## Activity
Once the pictures are set aside, repeat all of the data below exactly.

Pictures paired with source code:
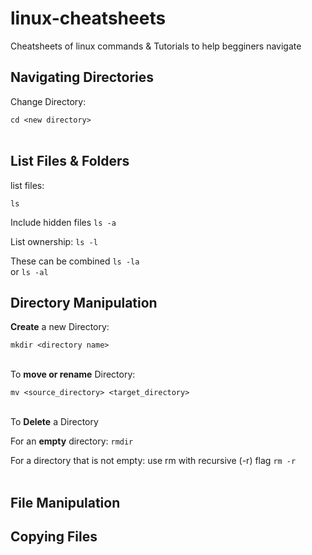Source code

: # linux-cheatsheets
Cheatsheets of linux commands & Tutorials to help begginers navigate

## Navigating Directories

Change Directory:

`cd <new directory>`<br><br>

## List Files & Folders

list files:
 
`ls`  <br>
  
Include hidden files 
`ls -a`<br>

List ownership:
`ls -l`<br>
  
These can be combined
 `ls -la`<br>
  or 
  `ls -al`<br>


## Directory Manipulation

**Create** a new Directory:

`mkdir <directory name>` <br> <br>

To **move or rename** Directory:

`mv <source_directory> <target_directory>` <br> <br>

To **Delete** a Directory

For an **empty** directory:
`rmdir`<br>

For a directory that is not empty:
use rm with recursive (-r) flag
`rm -r` <br><br>

## File Manipulation



## Copying Files




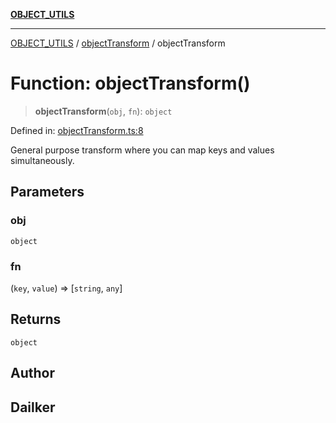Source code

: [**OBJECT_UTILS**](../../README.md)

***

[OBJECT_UTILS](../../README.md) / [objectTransform](../README.md) / objectTransform

# Function: objectTransform()

> **objectTransform**(`obj`, `fn`): `object`

Defined in: [objectTransform.ts:8](https://github.com/dailker/everyutil/blob/2a1290e25c1270a5e1af64099b97f8d5fc086e59/src/object/objectTransform.ts#L8)

General purpose transform where you can map keys and values simultaneously.

## Parameters

### obj

`object`

### fn

(`key`, `value`) => \[`string`, `any`\]

## Returns

`object`

## Author

## Dailker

## Response
Source code

: # linux-cheatsheets
Cheatsheets of linux commands & Tutorials to help begginers navigate

## Navigating Directories

Change Directory:

`cd <new directory>`<br><br>

## List Files & Folders

list files:
 
`ls`  <br>
  
Include hidden files 
`ls -a`<br>

List ownership:
`ls -l`<br>
  
These can be combined
 `ls -la`<br>
  or 
  `ls -al`<br>


## Directory Manipulation

**Create** a new Directory:

`mkdir <directory name>` <br> <br>

To **move or rename** Directory:

`mv <source_directory> <target_directory>` <br> <br>

To **Delete** a Directory

For an **empty** directory:
`rmdir`<br>

For a directory that is not empty:
use rm with recursive (-r) flag
`rm -r` <br><br>

## File Manipulation



## Copying Files




Source code

: [**OBJECT_UTILS**](../../README.md)

***

[OBJECT_UTILS](../../README.md) / [objectTransform](../README.md) / objectTransform

# Function: objectTransform()

> **objectTransform**(`obj`, `fn`): `object`

Defined in: [objectTransform.ts:8](https://github.com/dailker/everyutil/blob/2a1290e25c1270a5e1af64099b97f8d5fc086e59/src/object/objectTransform.ts#L8)

General purpose transform where you can map keys and values simultaneously.

## Parameters

### obj

`object`

### fn

(`key`, `value`) => \[`string`, `any`\]

## Returns

`object`

## Author

## Dailker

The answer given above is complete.